HOW ELECTRICITY IS OBTAINED ON A LARGE SCALE

318. The Dynamo. We have learned that cells furnish current as a result of chemical action, and that the substance usually consumed within the cell is zinc. Just as coal within the furnace furnishes heat, so zinc within the cell furnishes electricity. But zinc is a much more expensive fuel than coal or oil or gas, and to run a large motor by electricity produced in this way would be very much more expensive than to run the motor by water or steam. For weak and infrequent currents such as are used in the electric bell, only small quantities of zinc are needed, and the expense is small. But for the production of such powerful currents as are needed to drive trolley cars, elevators, and huge machinery, enormous quantities of zinc would be necessary and the cost would be prohibitive. It is safe to say that electricity would never have been used on a large scale if some less expensive and more convenient source than zinc had not been found.

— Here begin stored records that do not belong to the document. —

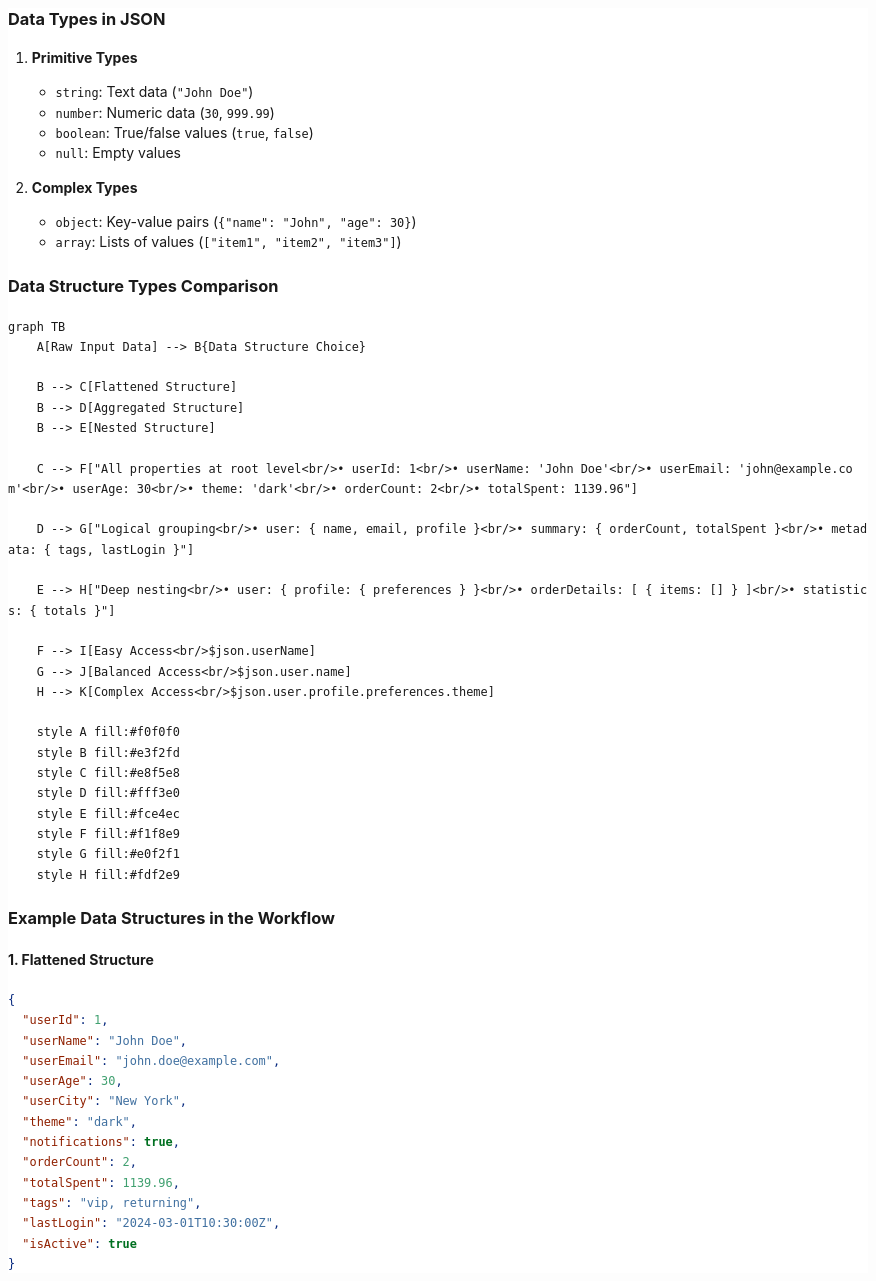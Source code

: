 ### Data Types in JSON

1. **Primitive Types**
   - `string`: Text data (`"John Doe"`)
   - `number`: Numeric data (`30`, `999.99`)
   - `boolean`: True/false values (`true`, `false`)
   - `null`: Empty values

2. **Complex Types**
   - `object`: Key-value pairs (`{"name": "John", "age": 30}`)
   - `array`: Lists of values (`["item1", "item2", "item3"]`)

### Data Structure Types Comparison

```mermaid
graph TB
    A[Raw Input Data] --> B{Data Structure Choice}
    
    B --> C[Flattened Structure]
    B --> D[Aggregated Structure]  
    B --> E[Nested Structure]
    
    C --> F["All properties at root level<br/>• userId: 1<br/>• userName: 'John Doe'<br/>• userEmail: 'john@example.com'<br/>• userAge: 30<br/>• theme: 'dark'<br/>• orderCount: 2<br/>• totalSpent: 1139.96"]
    
    D --> G["Logical grouping<br/>• user: { name, email, profile }<br/>• summary: { orderCount, totalSpent }<br/>• metadata: { tags, lastLogin }"]
    
    E --> H["Deep nesting<br/>• user: { profile: { preferences } }<br/>• orderDetails: [ { items: [] } ]<br/>• statistics: { totals }"]
    
    F --> I[Easy Access<br/>$json.userName]
    G --> J[Balanced Access<br/>$json.user.name]
    H --> K[Complex Access<br/>$json.user.profile.preferences.theme]
    
    style A fill:#f0f0f0
    style B fill:#e3f2fd
    style C fill:#e8f5e8
    style D fill:#fff3e0
    style E fill:#fce4ec
    style F fill:#f1f8e9
    style G fill:#e0f2f1
    style H fill:#fdf2e9
```

### Example Data Structures in the Workflow

#### 1. Flattened Structure
```json
{
  "userId": 1,
  "userName": "John Doe",
  "userEmail": "john.doe@example.com",
  "userAge": 30,
  "userCity": "New York",
  "theme": "dark",
  "notifications": true,
  "orderCount": 2,
  "totalSpent": 1139.96,
  "tags": "vip, returning",
  "lastLogin": "2024-03-01T10:30:00Z",
  "isActive": true
}
```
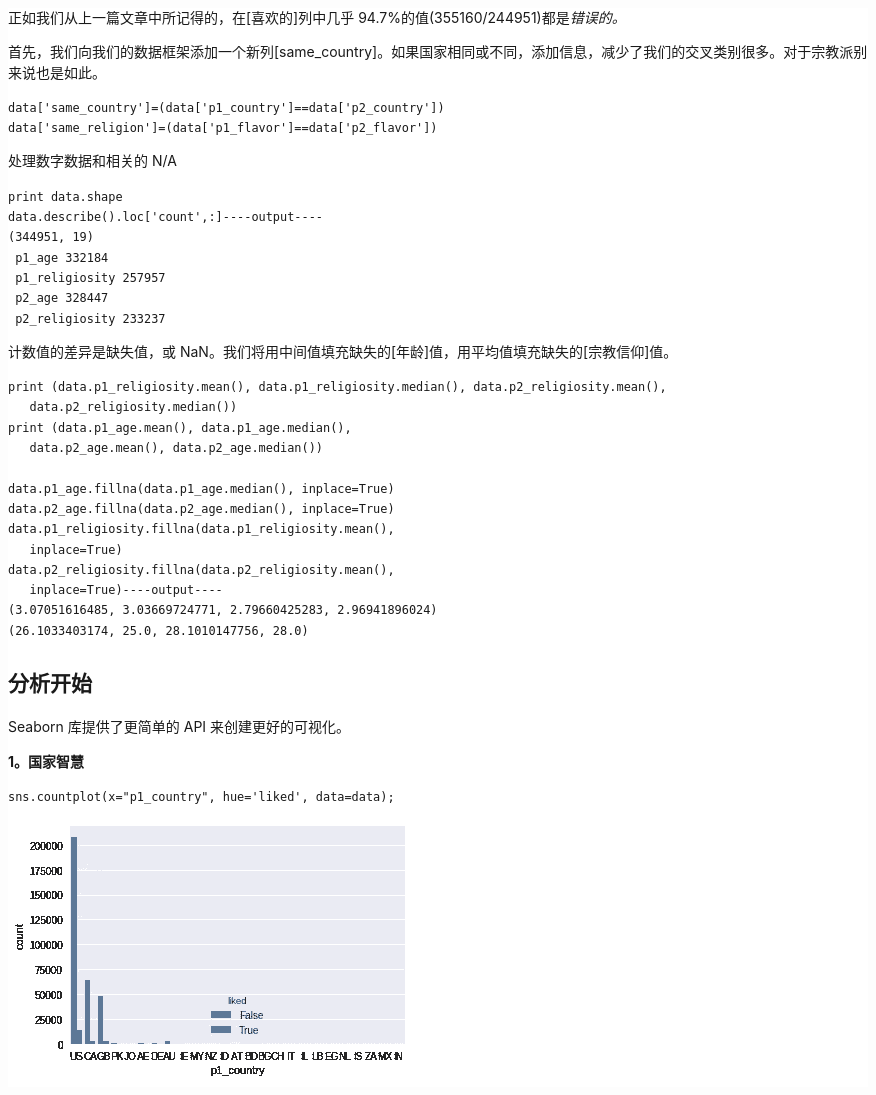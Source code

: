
```
```

正如我们从上一篇文章中所记得的，在[喜欢的]列中几乎 94.7%的值(355160/244951)都是*错误的。*

首先，我们向我们的数据框架添加一个新列[same_country]。如果国家相同或不同，添加信息，减少了我们的交叉类别很多。对于宗教派别来说也是如此。

```
data['same_country']=(data['p1_country']==data['p2_country'])
data['same_religion']=(data['p1_flavor']==data['p2_flavor'])
```

处理数字数据和相关的 N/A

```
print data.shape
data.describe().loc['count',:]----output----
(344951, 19)
 p1_age 332184
 p1_religiosity 257957
 p2_age 328447
 p2_religiosity 233237
```

计数值的差异是缺失值，或 NaN。我们将用中间值填充缺失的[年龄]值，用平均值填充缺失的[宗教信仰]值。

```
print (data.p1_religiosity.mean(), data.p1_religiosity.median(), data.p2_religiosity.mean(), 
   data.p2_religiosity.median())
print (data.p1_age.mean(), data.p1_age.median(), 
   data.p2_age.mean(), data.p2_age.median())

data.p1_age.fillna(data.p1_age.median(), inplace=True)
data.p2_age.fillna(data.p2_age.median(), inplace=True)
data.p1_religiosity.fillna(data.p1_religiosity.mean(), 
   inplace=True)
data.p2_religiosity.fillna(data.p2_religiosity.mean(),
   inplace=True)----output----
(3.07051616485, 3.03669724771, 2.79660425283, 2.96941896024)
(26.1033403174, 25.0, 28.1010147756, 28.0)
```

## **分析开始**

Seaborn 库提供了更简单的 API 来创建更好的可视化。

**1。国家智慧**

```
sns.countplot(x="p1_country", hue='liked', data=data);
```

![](img/45bd0f588aaa44310c365f50a9d79602.png)
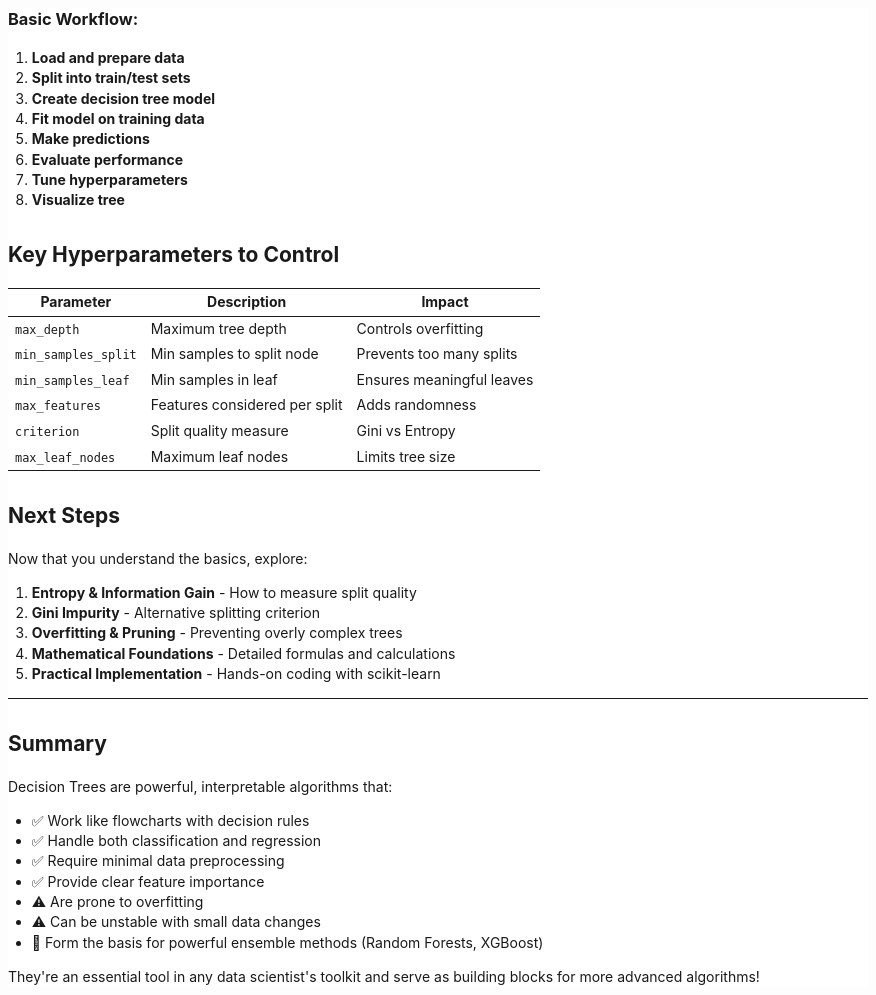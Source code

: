 ### Basic Workflow:
1. **Load and prepare data**
2. **Split into train/test sets**
3. **Create decision tree model**
4. **Fit model on training data**
5. **Make predictions**
6. **Evaluate performance**
7. **Tune hyperparameters**
8. **Visualize tree**

## Key Hyperparameters to Control

| Parameter | Description | Impact |
|-----------|-------------|--------|
| `max_depth` | Maximum tree depth | Controls overfitting |
| `min_samples_split` | Min samples to split node | Prevents too many splits |
| `min_samples_leaf` | Min samples in leaf | Ensures meaningful leaves |
| `max_features` | Features considered per split | Adds randomness |
| `criterion` | Split quality measure | Gini vs Entropy |
| `max_leaf_nodes` | Maximum leaf nodes | Limits tree size |

## Next Steps

Now that you understand the basics, explore:
1. **Entropy & Information Gain** - How to measure split quality
2. **Gini Impurity** - Alternative splitting criterion
3. **Overfitting & Pruning** - Preventing overly complex trees
4. **Mathematical Foundations** - Detailed formulas and calculations
5. **Practical Implementation** - Hands-on coding with scikit-learn

---

## Summary

Decision Trees are powerful, interpretable algorithms that:
- ✅ Work like flowcharts with decision rules
- ✅ Handle both classification and regression
- ✅ Require minimal data preprocessing
- ✅ Provide clear feature importance
- ⚠️ Are prone to overfitting
- ⚠️ Can be unstable with small data changes
- 🎯 Form the basis for powerful ensemble methods (Random Forests, XGBoost)

They're an essential tool in any data scientist's toolkit and serve as building blocks for more advanced algorithms!
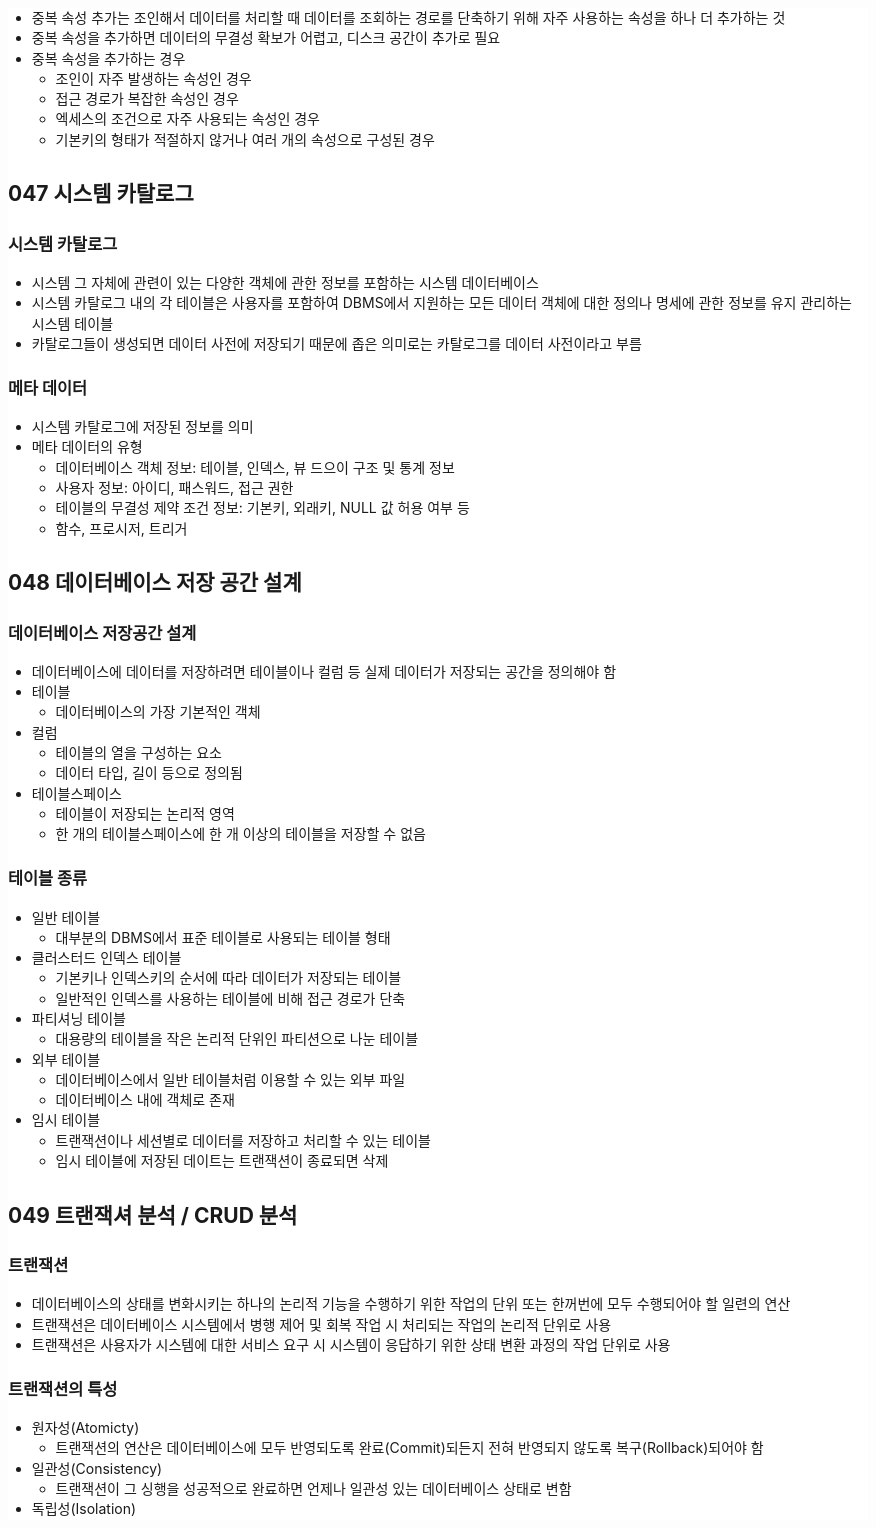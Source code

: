   - 중복 속성 추가는 조인해서 데이터를 처리할 때 데이터를 조회하는 경로를 단축하기 위해 자주 사용하는 속성을 하나 더 추가하는 것
  - 중복 속성을 추가하면 데이터의 무결성 확보가 어렵고, 디스크 공간이 추가로 필요
  - 중복 속성을 추가하는 경우
    - 조인이 자주 발생하는 속성인 경우
    - 접근 경로가 복잡한 속성인 경우
    - 엑세스의 조건으로 자주 사용되는 속성인 경우
    - 기본키의 형태가 적절하지 않거나 여러 개의 속성으로 구성된 경우
## 047 시스템 카탈로그
### 시스템 카탈로그
  - 시스템 그 자체에 관련이 있는 다양한 객체에 관한 정보를 포함하는 시스템 데이터베이스
  - 시스템 카탈로그 내의 각 테이블은 사용자를 포함하여 DBMS에서 지원하는 모든 데이터 객체에 대한 정의나 명세에 관한 정보를 유지 관리하는 시스템 테이블
  - 카탈로그들이 생성되면 데이터 사전에 저장되기 때문에 좁은 의미로는 카탈로그를 데이터 사전이라고 부름
### 메타 데이터
  - 시스템 카탈로그에 저장된 정보를 의미
  - 메타 데이터의 유형
    - 데이터베이스 객체 정보: 테이블, 인덱스, 뷰 드으이 구조 및 통계 정보
    - 사용자 정보: 아이디, 패스워드, 접근 권한
    - 테이블의 무결성 제약 조건 정보: 기본키, 외래키, NULL 값 허용 여부 등
    - 함수, 프로시저, 트리거 

## 048 데이터베이스 저장 공간 설계
### 데이터베이스 저장공간 설계
  - 데이터베이스에 데이터를 저장하려면 테이블이나 컬럼 등 실제 데이터가 저장되는 공간을 정의해야 함
  - 테이블
    - 데이터베이스의 가장 기본적인 객체
  - 컬럼
    - 테이블의 열을 구성하는 요소
    - 데이터 타입, 길이 등으로 정의됨
  - 테이블스페이스
    - 테이블이 저장되는 논리적 영역
    - 한 개의 테이블스페이스에 한 개 이상의 테이블을 저장할 수 없음
### 테이블 종류
  - 일반 테이블
    - 대부분의 DBMS에서 표준 테이블로 사용되는 테이블 형태
  - 클러스터드 인덱스 테이블
    - 기본키나 인덱스키의 순서에 따라 데이터가 저장되는 테이블
    - 일반적인 인덱스를 사용하는 테이블에 비해 접근 경로가 단축
  - 파티셔닝 테이블
    - 대용량의 테이블을 작은 논리적 단위인 파티션으로 나눈 테이블
  - 외부 테이블
    - 데이터베이스에서 일반 테이블처럼 이용할 수 있는 외부 파일
    - 데이터베이스 내에 객체로 존재
  - 임시 테이블
    - 트랜잭션이나 세션별로 데이터를 저장하고 처리할 수 있는 테이블
    - 임시 테이블에 저장된 데이트는 트랜잭션이 종료되면 삭제
      
## 049 트랜잭셔 분석 / CRUD 분석
### 트랜잭션
  - 데이터베이스의 상태를 변화시키는 하나의 논리적 기능을 수행하기 위한 작업의 단위 또는 한꺼번에 모두 수행되어야 할 일련의 연산
  - 트랜잭션은 데이터베이스 시스템에서 병행 제어 및 회복 작업 시 처리되는 작업의 논리적 단위로 사용
  - 트랜잭션은 사용자가 시스템에 대한 서비스 요구 시 시스템이 응답하기 위한 상태 변환 과정의 작업 단위로 사용
### 트랜잭션의 특성
  - 원자성(Atomicty)
    - 트랜잭션의 연산은 데이터베이스에 모두 반영되도록 완료(Commit)되든지 전혀 반영되지 않도록 복구(Rollback)되어야 함
  - 일관성(Consistency)
    - 트랜잭션이 그 싱행을 성공적으로 완료하면 언제나 일관성 있는 데이터베이스 상태로 변함
  - 독립성(Isolation)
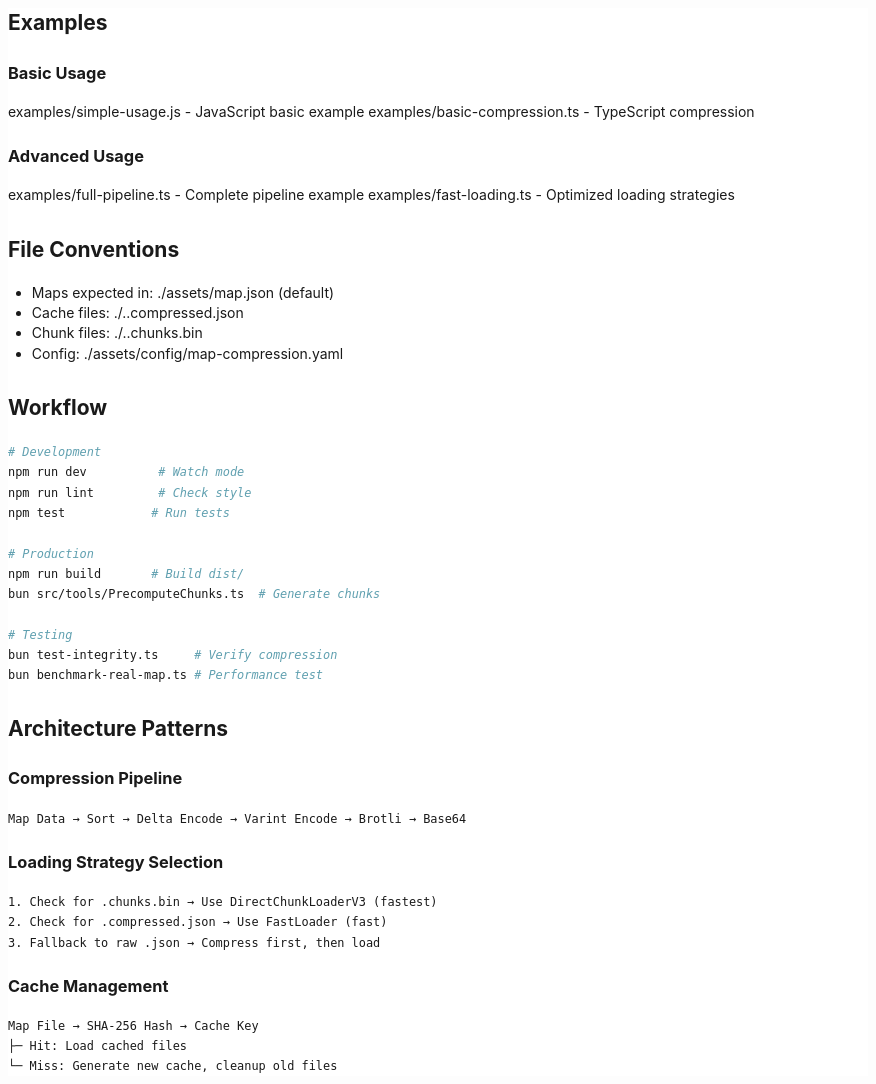 ## Examples

### Basic Usage
examples/simple-usage.js - JavaScript basic example
examples/basic-compression.ts - TypeScript compression

### Advanced Usage
examples/full-pipeline.ts - Complete pipeline example
examples/fast-loading.ts - Optimized loading strategies

## File Conventions
- Maps expected in: ./assets/map.json (default)
- Cache files: ./<mapname>.<hash>.compressed.json
- Chunk files: ./<mapname>.<hash>.chunks.bin
- Config: ./assets/config/map-compression.yaml

## Workflow
```bash
# Development
npm run dev          # Watch mode
npm run lint         # Check style
npm test            # Run tests

# Production
npm run build       # Build dist/
bun src/tools/PrecomputeChunks.ts  # Generate chunks

# Testing
bun test-integrity.ts     # Verify compression
bun benchmark-real-map.ts # Performance test
```

## Architecture Patterns

### Compression Pipeline
```
Map Data → Sort → Delta Encode → Varint Encode → Brotli → Base64
```

### Loading Strategy Selection
```
1. Check for .chunks.bin → Use DirectChunkLoaderV3 (fastest)
2. Check for .compressed.json → Use FastLoader (fast)
3. Fallback to raw .json → Compress first, then load
```

### Cache Management
```
Map File → SHA-256 Hash → Cache Key
├─ Hit: Load cached files
└─ Miss: Generate new cache, cleanup old files
```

319. A New Source of Electricity. It came to most of us as a surprise that an electric current has magnetic properties and transforms a coil into a veritable magnet. Perhaps it will not surprise us now to learn that a magnet in motion has electric properties and is, in fact, able to produce a current within a wire. This can be proved as follows:—

FIG. 237.—The motion of a magnet within a coil of wire produces a current of electricity.

Attach a closely wound coil to a sensitive galvanometer (Fig. 237); naturally there is no deflection of the galvanometer needle, because there is no current in the wire. Now thrust a magnet into the coil. Immediately there is a deflection of the needle, which indicates that a current is flowing through the circuit. If the magnet is allowed to remain at rest within the coil, the needle returns to its zero position, showing that the current has ceased. Now let the magnet be withdrawn from the coil; the needle is deflected as before, but the deflection is in the opposite direction, showing that a current exists, but that it flows in the opposite direction. We learn, therefore, that a current may be induced in a coil by moving a magnet back and forth within the coil, but that a magnet at rest within the coil has no such influence.

An electric current transforms a coil into a magnet. A magnet in motion induces electricity within a coil; that is, causes a current to flow through the coil.